Page cache for databases
PostgreSQL reads a table of size 10 GB. First full scan: 100 seconds (reading from SSD). Second scan: 5 seconds (from page cache) - **20x faster**. That's why production databases always run on servers with huge RAM: page cache is free acceleration. A server with 256 GB RAM can cache the entire working dataset of a DB.
**Read-ahead** - the OS anticipates sequential access patterns. During sequential file reading, the kernel automatically loads the next pages into the cache before the application requests them. This hides disk latency.
**Write-back** - a `write()` call places data in the page cache, and the OS flushes it to disk **later** (asynchronously). This gives a huge speedup but is risky: if the system crashes before flush - data is lost.
Write optimization: batching
A program writes a log: 1000 lines/sec, each with `fsync()`. HDD does 100 IOPS → **10x overload**. Solution: batching - collect 10 lines, one `fsync()`. Throughput: 100 lines/sec → 1000 lines/sec. This is the basis of write-ahead log (WAL) in databases: group transactions, one fsync per batch.
An application writes 10,000 log lines to a file, each entry with fsync(). HDD supports 100 IOPS. How long will the write take?

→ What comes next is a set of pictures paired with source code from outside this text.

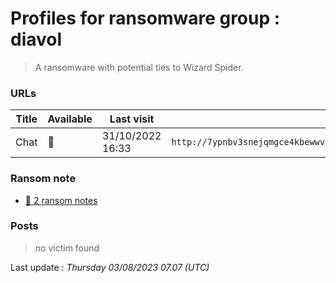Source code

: # Profiles for ransomware group : **diavol**


> A ransomware with potential ties to Wizard Spider.

### URLs
| Title | Available | Last visit | fqdn | Screenshot 
|---|---|---|---|---|
| Chat | 🔴 | 31/10/2022 16:33 | `http://7ypnbv3snejqmgce4kbewwvym4cm5j6lkzf2hra2hyhtsvwjaxwipkyd.onion` | ❌ | 


### Ransom note
* [📝 2 ransom notes](notes/diavol)

### Posts

> no victim found




Last update : _Thursday 03/08/2023 07.07 (UTC)_

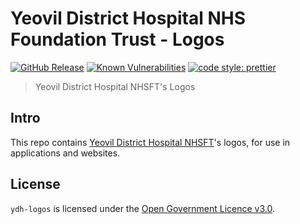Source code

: # Yeovil District Hospital NHS Foundation Trust - Logos

[![GitHub Release](https://img.shields.io/github/release/Fdawgs/ydh-logos.svg)](https://github.com/Fdawgs/ydh-logos/releases/latest/)
[![Known Vulnerabilities](https://snyk.io/test/github/Fdawgs/ydh-logos/badge.svg)](https://snyk.io/test/github/Fdawgs/ydh-logos)
[![code style: prettier](https://img.shields.io/badge/code_style-prettier-ff69b4.svg?style=flat)](https://github.com/prettier/prettier)

> Yeovil District Hospital NHSFT's Logos

## Intro

This repo contains [Yeovil District Hospital NHSFT](https://yeovilhospital.co.uk/)'s logos, for use in applications and websites.

## License

`ydh-logos` is licensed under the [Open Government Licence v3.0](./LICENSE).

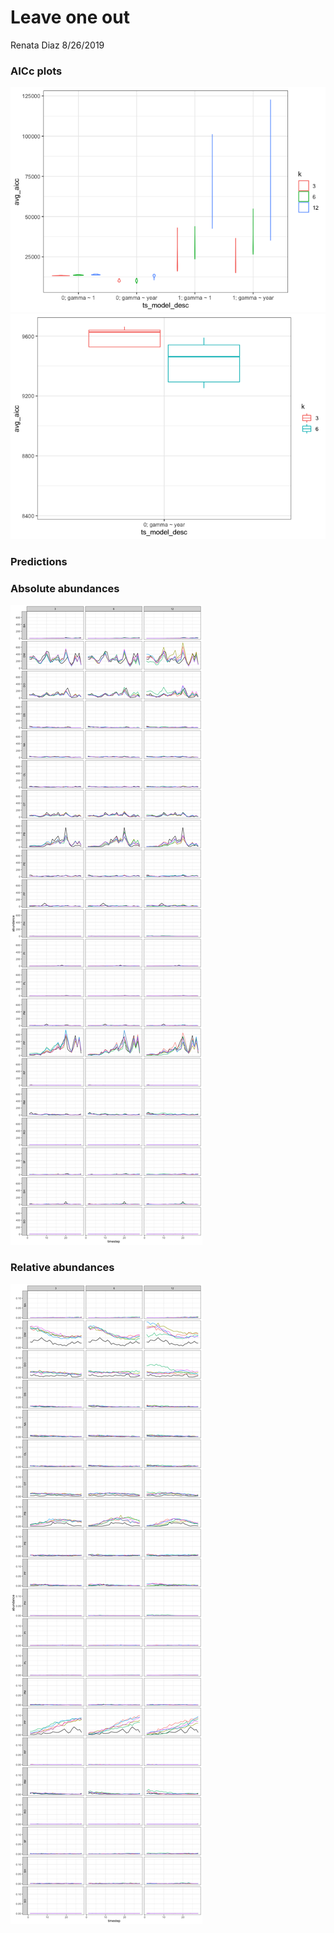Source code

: Leave one out
================
Renata Diaz
8/26/2019

### AICc plots

![](leave_one_out_files/figure-markdown_github/aicc%20plots-1.png)![](leave_one_out_files/figure-markdown_github/aicc%20plots-2.png)

### Predictions

### Absolute abundances

![](leave_one_out_files/figure-markdown_github/plot%20absolute%20abund%20predictions-1.png)

### Relative abundances

![](leave_one_out_files/figure-markdown_github/plot%20relative%20abundances-1.png)
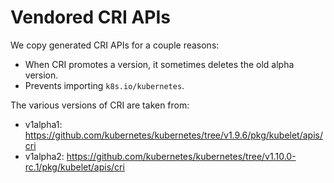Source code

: # Vendored CRI APIs

We copy generated CRI APIs for a couple reasons:
* When CRI promotes a version, it sometimes deletes the old alpha version.
* Prevents importing `k8s.io/kubernetes`.

The various versions of CRI are taken from:

* v1alpha1: https://github.com/kubernetes/kubernetes/tree/v1.9.6/pkg/kubelet/apis/cri
* v1alpha2: https://github.com/kubernetes/kubernetes/tree/v1.10.0-rc.1/pkg/kubelet/apis/cri
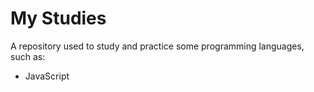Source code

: # My Studies

A repository used to study and practice some programming languages, such as:

* JavaScript
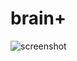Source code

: # brain+
![screenshot](https://user-images.githubusercontent.com/105373584/179264863-cbc4338a-4ef8-4a55-8e7e-e2add5d76365.png)
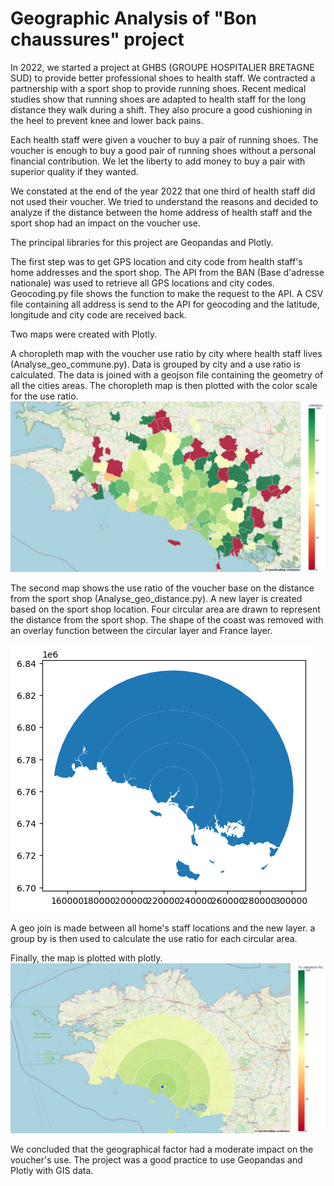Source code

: # Geographic Analysis of "Bon chaussures" project

In 2022, we started a project at GHBS (GROUPE HOSPITALIER BRETAGNE SUD) to provide better professional shoes to health staff.
We contracted a partnership with a sport shop to provide running shoes. 
Recent medical studies show that running shoes are adapted to health staff for the long distance they walk during a shift.
They also procure a good cushioning in the heel to prevent knee and lower back pains.

Each health staff were given a voucher to buy a pair of running shoes. 
The voucher is enough to buy a good pair of running shoes without a personal financial contribution.
We let the liberty to add money to buy a pair with superior quality if they wanted.

We constated at the end of the year 2022 that one third of health staff did not used their voucher.
We tried to understand the reasons and decided to analyze if the distance between the home address of health staff and the sport shop had an impact on the voucher use.

The principal libraries for this project are Geopandas and Plotly. 

The first step was to get GPS location and city code from health staff's home addresses and the sport shop. 
The API from the BAN (Base d'adresse nationale) was used to retrieve all GPS locations and city codes. 
Geocoding.py file shows the function to make the request to the API. 
A CSV file containing all address is send to the API for geocoding and the latitude, longitude and city code are received back.

Two maps were created with Plotly.

A choropleth map with the voucher use ratio by city where health staff lives (Analyse_geo_commune.py).
Data is grouped by city and a use ratio is calculated.
The data is joined with a geojson file containing the geometry of all the cities areas.
The choropleth map is then plotted with the color scale for the use ratio.
![My Image](choropleth_com.png)

The second map shows the use ratio of the voucher base on the distance from the sport shop (Analyse_geo_distance.py).
A new layer is created based on the sport shop location. Four circular area are drawn to represent the distance from the sport shop.
The shape of the coast was removed with an overlay function between the circular layer and France layer.

![My Image](circular_aera.png)

A geo join is made between all home's staff locations and the new layer.
a group by is then used to calculate the use ratio for each circular area.

Finally, the map is plotted with plotly.
![My Image](choropleth_distance.png)


We concluded that the geographical factor had a moderate impact on the voucher's use.
The project was a good practice to use Geopandas and Plotly with GIS data.








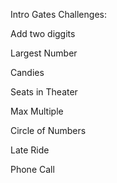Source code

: Intro Gates Challenges:

  Add two diggits
  
  Largest Number
  
  Candies
  
  Seats in Theater
  
  Max Multiple
  
  Circle of Numbers
  
  Late Ride
  
  Phone Call
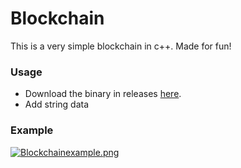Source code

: # Blockchain 
This is a very simple blockchain in c++. Made for fun!

### Usage

* Download the binary in releases [here](https://github.com/matiasvlevi/BlockChain/releases/tag/v1.0.0).
* Add string data

### Example

[![Blockchainexample.png](https://i.postimg.cc/5tBsLh0n/Blockchainexample.png)](https://postimg.cc/jWj6rky7)

<br/>
<br/>
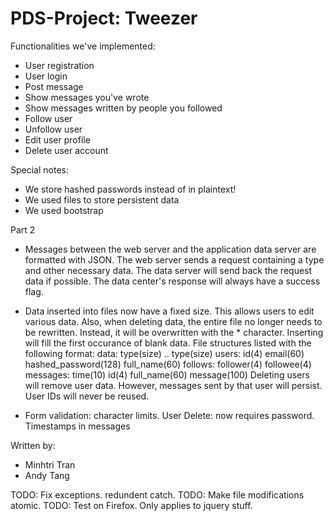 # PDS-Project: Tweezer

Functionalities we've implemented:
  - User registration
  - User login
  - Post message
  - Show messages you've wrote
  - Show messages written by people you followed
  - Follow user
  - Unfollow user
  - Edit user profile
  - Delete user account

Special notes:
  - We store hashed passwords instead of in plaintext!
  - We used files to store persistent data
  - We used bootstrap

Part 2
  - Messages between the web server and the application data server are formatted with JSON. The web server sends a request containing a type and other necessary data. The data server will send back the request data if possible. The data center's response will always have a success flag.

  - Data inserted into files now have a fixed size. This allows users to edit various data. Also, when deleting data, the entire file no longer needs to be rewritten. Instead, it will be overwritten with the * character. Inserting will fill the first occurance of blank data.
      File structures listed with the following format: data: type(size) .. type(size)
        users: id(4) email(60) hashed_password(128) full_name(60)
        follows: follower(4) followee(4)
        messages: time(10) id(4) full_name(60) message(100)
    Deleting users will remove user data. However, messages sent by that user will persist. User IDs will never be reused.

  - Form validation: character limits.
    User Delete: now requires password.
    Timestamps in messages

Written by:
  - Minhtri Tran
  - Andy Tang




TODO: Fix exceptions. redundent catch.
TODO: Make file modifications atomic.
TODO: Test on Firefox. Only applies to jquery stuff.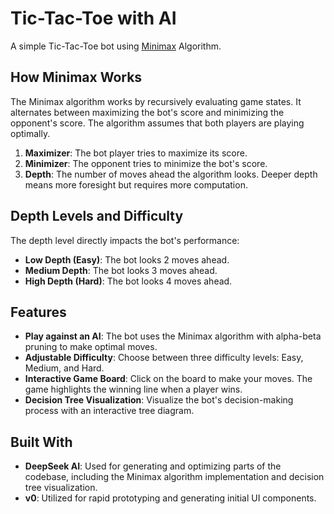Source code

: # Tic-Tac-Toe with AI

A simple Tic-Tac-Toe bot using [Minimax](https://en.wikipedia.org/wiki/Minimax) Algorithm.

## How Minimax Works

The Minimax algorithm works by recursively evaluating game states. It alternates between maximizing the bot's score and minimizing the opponent's score. The algorithm assumes that both players are playing optimally.

1. **Maximizer**: The bot player tries to maximize its score.
2. **Minimizer**: The opponent tries to minimize the bot's score.
3. **Depth**: The number of moves ahead the algorithm looks. Deeper depth means more foresight but requires more computation.

## Depth Levels and Difficulty

The depth level directly impacts the bot's performance:

- **Low Depth (Easy)**: The bot looks 2 moves ahead.
- **Medium Depth**: The bot looks 3 moves ahead.
- **High Depth (Hard)**: The bot looks 4 moves ahead.

## Features

- **Play against an AI**: The bot uses the Minimax algorithm with alpha-beta pruning to make optimal moves.
- **Adjustable Difficulty**: Choose between three difficulty levels: Easy, Medium, and Hard.
- **Interactive Game Board**: Click on the board to make your moves. The game highlights the winning line when a player wins.
- **Decision Tree Visualization**: Visualize the bot's decision-making process with an interactive tree diagram.

## Built With

- **DeepSeek AI**: Used for generating and optimizing parts of the codebase, including the Minimax algorithm implementation and decision tree visualization.
- **v0**: Utilized for rapid prototyping and generating initial UI components.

Buffer Cache: File System Metadata
**Buffer cache** is a cache of file system metadata: inodes, directory entries, block bitmaps. Previously (before Linux 2.4), buffer cache was separate from page cache. Now they are unified, but conceptually differ in purpose.

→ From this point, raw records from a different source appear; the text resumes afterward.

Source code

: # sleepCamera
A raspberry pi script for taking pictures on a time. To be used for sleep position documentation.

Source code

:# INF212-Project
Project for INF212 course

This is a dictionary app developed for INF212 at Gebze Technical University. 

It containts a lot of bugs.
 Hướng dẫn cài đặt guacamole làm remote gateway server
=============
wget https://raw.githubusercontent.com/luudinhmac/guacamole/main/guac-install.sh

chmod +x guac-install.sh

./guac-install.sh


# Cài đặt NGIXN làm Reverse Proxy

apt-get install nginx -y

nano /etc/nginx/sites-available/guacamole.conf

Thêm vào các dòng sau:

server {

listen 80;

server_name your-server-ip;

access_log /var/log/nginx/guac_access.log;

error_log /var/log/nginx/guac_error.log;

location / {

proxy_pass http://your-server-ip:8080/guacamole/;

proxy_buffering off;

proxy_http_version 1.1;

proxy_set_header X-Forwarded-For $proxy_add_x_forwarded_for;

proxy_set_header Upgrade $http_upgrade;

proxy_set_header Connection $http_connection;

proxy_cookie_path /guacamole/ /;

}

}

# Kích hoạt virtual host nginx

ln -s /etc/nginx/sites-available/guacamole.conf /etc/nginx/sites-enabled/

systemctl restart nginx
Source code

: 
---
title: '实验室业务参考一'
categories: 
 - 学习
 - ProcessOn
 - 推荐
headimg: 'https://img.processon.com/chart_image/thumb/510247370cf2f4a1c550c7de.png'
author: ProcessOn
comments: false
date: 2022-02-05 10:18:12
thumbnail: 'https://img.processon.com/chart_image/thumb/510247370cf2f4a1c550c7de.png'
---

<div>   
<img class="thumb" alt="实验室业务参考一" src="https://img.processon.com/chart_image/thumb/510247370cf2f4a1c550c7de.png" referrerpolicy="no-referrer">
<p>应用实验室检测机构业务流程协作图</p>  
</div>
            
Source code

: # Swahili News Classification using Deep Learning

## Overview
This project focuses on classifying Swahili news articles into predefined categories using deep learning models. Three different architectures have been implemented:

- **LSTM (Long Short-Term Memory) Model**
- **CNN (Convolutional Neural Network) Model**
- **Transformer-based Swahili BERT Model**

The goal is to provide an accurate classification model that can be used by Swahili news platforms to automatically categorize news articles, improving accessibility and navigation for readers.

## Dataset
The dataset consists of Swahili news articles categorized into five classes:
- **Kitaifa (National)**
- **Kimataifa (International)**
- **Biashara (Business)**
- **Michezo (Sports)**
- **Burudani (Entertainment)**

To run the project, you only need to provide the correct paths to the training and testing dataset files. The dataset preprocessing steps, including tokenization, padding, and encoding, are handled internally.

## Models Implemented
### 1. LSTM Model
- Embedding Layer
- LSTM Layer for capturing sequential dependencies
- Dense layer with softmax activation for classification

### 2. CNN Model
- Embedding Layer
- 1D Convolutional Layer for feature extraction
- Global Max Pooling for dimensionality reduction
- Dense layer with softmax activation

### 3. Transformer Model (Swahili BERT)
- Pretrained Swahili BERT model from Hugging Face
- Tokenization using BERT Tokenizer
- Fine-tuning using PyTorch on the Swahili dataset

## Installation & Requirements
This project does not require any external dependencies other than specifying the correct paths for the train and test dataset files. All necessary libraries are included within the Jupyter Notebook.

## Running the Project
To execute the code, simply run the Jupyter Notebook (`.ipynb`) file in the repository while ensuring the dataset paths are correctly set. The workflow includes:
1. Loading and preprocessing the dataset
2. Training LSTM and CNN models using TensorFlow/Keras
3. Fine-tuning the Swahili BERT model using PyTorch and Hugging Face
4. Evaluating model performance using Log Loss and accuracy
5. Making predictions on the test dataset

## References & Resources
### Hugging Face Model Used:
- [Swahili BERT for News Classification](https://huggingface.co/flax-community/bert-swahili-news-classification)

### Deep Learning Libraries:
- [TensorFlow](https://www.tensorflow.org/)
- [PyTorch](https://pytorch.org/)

**Page cache** stores file contents. **Buffer cache** stores the structures of the file system itself: where the file is located on disk, which blocks are free, access rights. Without buffer cache, each `ls`, `stat()`, `open()` would require reading metadata from disk.
**Dentry cache (dcache)** - a cache of file paths. Opening `/home/user/file.txt` causes the OS to remember: `"/home/user/file.txt" → inode 12345`. The next `open()` of the same file is instant - no need to traverse directories.
Buffer cache for git operations
Run `git status` in a repository with 10,000 files. First run: 2 seconds (reading all inodes/dentries from disk). Second run immediately after: 0.1 second - **20x faster**. Dentry cache remembered the directory structure. This is why IDEs and git work so fast with repeated operations.
**Block bitmaps and allocation metadata** - another type of buffered data. When the file system allocates a new block for a file, it reads the block bitmap (bitmap of free blocks). These structures are frequently modified, so it's critical to keep them in RAM.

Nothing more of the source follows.